_Assignment_
If a line in the listing below includes the string "reflection", pull it out.

↓↓↓

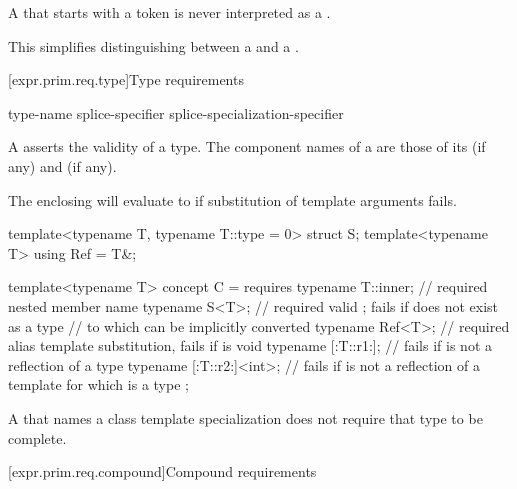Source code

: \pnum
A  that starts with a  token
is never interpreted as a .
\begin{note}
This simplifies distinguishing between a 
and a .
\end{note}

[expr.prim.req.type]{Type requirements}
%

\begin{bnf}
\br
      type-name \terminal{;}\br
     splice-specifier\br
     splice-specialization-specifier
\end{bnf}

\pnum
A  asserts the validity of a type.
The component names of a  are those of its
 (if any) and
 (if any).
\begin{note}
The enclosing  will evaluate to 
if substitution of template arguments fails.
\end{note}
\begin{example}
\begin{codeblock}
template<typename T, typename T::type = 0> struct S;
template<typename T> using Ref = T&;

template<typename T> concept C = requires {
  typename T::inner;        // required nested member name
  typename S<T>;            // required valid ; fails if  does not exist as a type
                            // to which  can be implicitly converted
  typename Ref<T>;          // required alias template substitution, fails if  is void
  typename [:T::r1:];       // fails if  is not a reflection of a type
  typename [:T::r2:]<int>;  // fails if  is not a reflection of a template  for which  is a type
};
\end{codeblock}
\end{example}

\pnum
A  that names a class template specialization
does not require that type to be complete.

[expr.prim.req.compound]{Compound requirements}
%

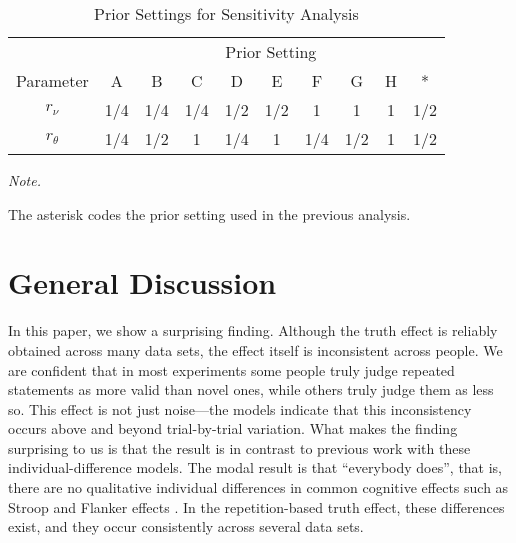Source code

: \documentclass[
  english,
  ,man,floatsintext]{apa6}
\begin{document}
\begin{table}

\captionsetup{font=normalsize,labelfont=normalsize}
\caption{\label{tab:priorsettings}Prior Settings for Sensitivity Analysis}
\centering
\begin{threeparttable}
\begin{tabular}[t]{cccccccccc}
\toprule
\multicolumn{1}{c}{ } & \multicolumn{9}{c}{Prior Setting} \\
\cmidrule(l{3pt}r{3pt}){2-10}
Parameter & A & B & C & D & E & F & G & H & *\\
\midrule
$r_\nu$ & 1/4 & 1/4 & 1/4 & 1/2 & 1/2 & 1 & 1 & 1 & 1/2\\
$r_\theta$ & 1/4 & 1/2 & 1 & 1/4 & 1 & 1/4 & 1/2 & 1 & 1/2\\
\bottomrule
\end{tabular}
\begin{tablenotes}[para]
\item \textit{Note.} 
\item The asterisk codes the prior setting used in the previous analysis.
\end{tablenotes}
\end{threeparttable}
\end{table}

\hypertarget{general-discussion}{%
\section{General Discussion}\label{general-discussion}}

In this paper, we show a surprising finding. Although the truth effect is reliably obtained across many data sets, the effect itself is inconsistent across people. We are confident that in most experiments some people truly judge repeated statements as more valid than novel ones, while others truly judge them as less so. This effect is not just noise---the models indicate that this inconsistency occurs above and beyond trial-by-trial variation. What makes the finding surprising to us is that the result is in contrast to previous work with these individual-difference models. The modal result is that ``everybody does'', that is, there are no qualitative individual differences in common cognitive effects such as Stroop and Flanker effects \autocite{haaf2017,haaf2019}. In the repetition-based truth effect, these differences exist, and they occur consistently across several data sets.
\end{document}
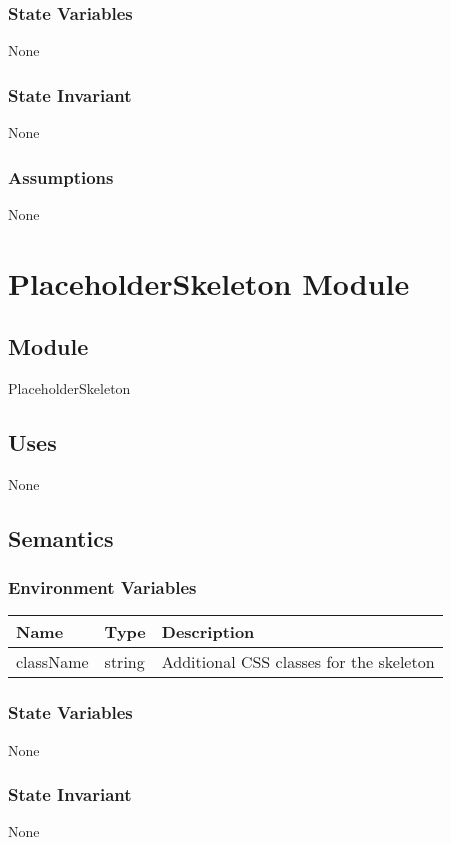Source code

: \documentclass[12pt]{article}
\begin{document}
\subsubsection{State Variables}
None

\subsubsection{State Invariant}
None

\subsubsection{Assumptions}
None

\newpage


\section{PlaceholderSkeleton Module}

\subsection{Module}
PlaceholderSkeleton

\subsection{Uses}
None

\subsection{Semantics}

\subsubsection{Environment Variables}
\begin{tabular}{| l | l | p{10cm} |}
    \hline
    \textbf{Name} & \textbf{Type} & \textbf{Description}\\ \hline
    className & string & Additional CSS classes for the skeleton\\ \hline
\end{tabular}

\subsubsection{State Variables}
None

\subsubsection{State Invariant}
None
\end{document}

↑↑↑
↓↓↓

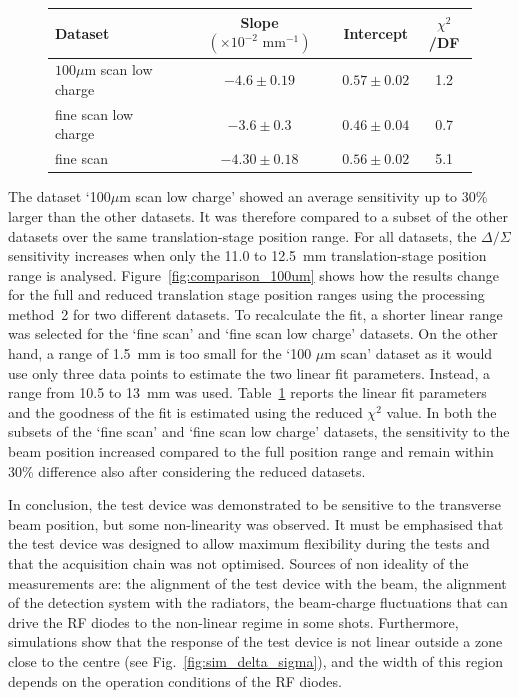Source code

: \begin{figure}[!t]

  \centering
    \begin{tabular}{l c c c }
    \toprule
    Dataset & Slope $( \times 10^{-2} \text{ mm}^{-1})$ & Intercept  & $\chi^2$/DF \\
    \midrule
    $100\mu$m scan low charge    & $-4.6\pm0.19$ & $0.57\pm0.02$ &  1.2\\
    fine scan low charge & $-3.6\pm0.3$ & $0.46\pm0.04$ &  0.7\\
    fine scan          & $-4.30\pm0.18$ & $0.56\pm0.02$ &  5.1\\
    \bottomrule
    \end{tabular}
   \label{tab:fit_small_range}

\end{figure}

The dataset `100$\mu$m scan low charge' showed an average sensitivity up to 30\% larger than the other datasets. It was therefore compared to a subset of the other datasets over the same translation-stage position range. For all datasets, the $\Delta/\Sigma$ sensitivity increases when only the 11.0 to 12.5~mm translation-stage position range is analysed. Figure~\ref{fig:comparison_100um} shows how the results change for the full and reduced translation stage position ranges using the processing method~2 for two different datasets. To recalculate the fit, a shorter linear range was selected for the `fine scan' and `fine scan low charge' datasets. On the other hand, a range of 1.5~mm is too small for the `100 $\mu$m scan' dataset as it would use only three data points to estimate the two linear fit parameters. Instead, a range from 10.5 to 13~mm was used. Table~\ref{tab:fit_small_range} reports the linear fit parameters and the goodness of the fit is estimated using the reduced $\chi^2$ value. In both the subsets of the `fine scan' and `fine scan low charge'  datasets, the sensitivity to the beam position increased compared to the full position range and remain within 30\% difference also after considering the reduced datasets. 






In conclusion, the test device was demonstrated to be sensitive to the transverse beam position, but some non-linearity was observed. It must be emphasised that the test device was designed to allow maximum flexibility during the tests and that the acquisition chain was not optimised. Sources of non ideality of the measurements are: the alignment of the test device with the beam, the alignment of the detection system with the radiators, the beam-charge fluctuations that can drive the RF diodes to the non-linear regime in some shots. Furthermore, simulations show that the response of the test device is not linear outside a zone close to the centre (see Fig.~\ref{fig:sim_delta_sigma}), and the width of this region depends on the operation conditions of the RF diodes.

↑↑↑

_Answer space_
  typename [:T::r1:];       // fails if  is not a reflection of a type
  typename [:T::r2:]<int>;  // fails if  is not a reflection of a template  for which  is a type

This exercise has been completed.